Few of the stories in the collection can match the wit and sophistication of Hornung’s. Although the plots are clever and the period details are often fascinating, the prose can be laughably stilted. Here’s author Guy Boothby’s diamond thief, Simon Carne, plotting his heist: “But satisfactory as my progress has been hitherto,” he said to himself, “it is difficult to see how I am to get possession of the stones.” Few of the stories feature characters with such a stultifying interior life, but instances of bad writing are plentiful.

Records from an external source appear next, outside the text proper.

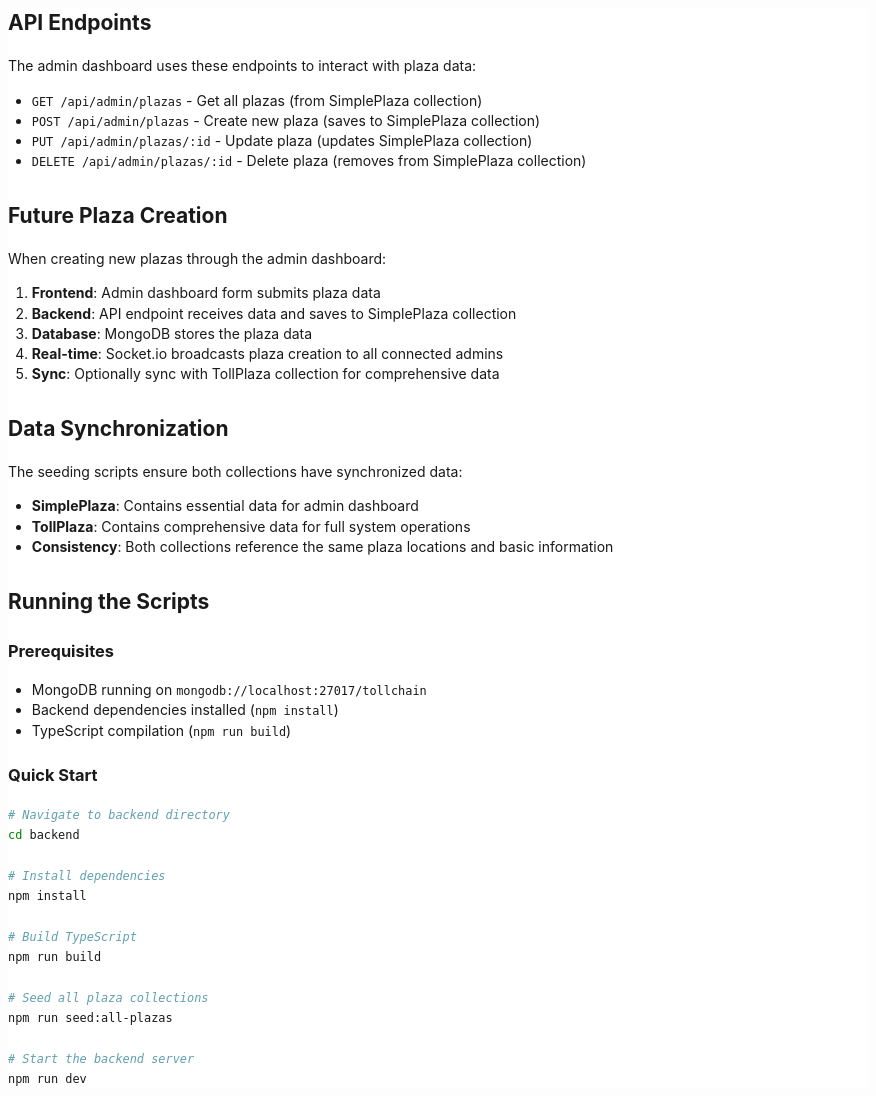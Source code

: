 ## API Endpoints

The admin dashboard uses these endpoints to interact with plaza data:

- `GET /api/admin/plazas` - Get all plazas (from SimplePlaza collection)
- `POST /api/admin/plazas` - Create new plaza (saves to SimplePlaza collection)
- `PUT /api/admin/plazas/:id` - Update plaza (updates SimplePlaza collection)
- `DELETE /api/admin/plazas/:id` - Delete plaza (removes from SimplePlaza collection)

## Future Plaza Creation

When creating new plazas through the admin dashboard:

1. **Frontend**: Admin dashboard form submits plaza data
2. **Backend**: API endpoint receives data and saves to SimplePlaza collection
3. **Database**: MongoDB stores the plaza data
4. **Real-time**: Socket.io broadcasts plaza creation to all connected admins
5. **Sync**: Optionally sync with TollPlaza collection for comprehensive data

## Data Synchronization

The seeding scripts ensure both collections have synchronized data:

- **SimplePlaza**: Contains essential data for admin dashboard
- **TollPlaza**: Contains comprehensive data for full system operations
- **Consistency**: Both collections reference the same plaza locations and basic information

## Running the Scripts

### Prerequisites
- MongoDB running on `mongodb://localhost:27017/tollchain`
- Backend dependencies installed (`npm install`)
- TypeScript compilation (`npm run build`)

### Quick Start
```bash
# Navigate to backend directory
cd backend

# Install dependencies
npm install

# Build TypeScript
npm run build

# Seed all plaza collections
npm run seed:all-plazas

# Start the backend server
npm run dev
```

Still, The Penguin Book of Gaslight Crime is likely to entertain any fan of this particular fictional niche. Even the weakest stories are fun; and one story, Sinclair Lewis’s “The Willow Walk” is a literary gem that transcends any genre designation. Sims writes in the introduction that he chose the stories to please himself, and the result is a fine, varied collection, with a little something for any reader who has a soft spot for an elegant rogue.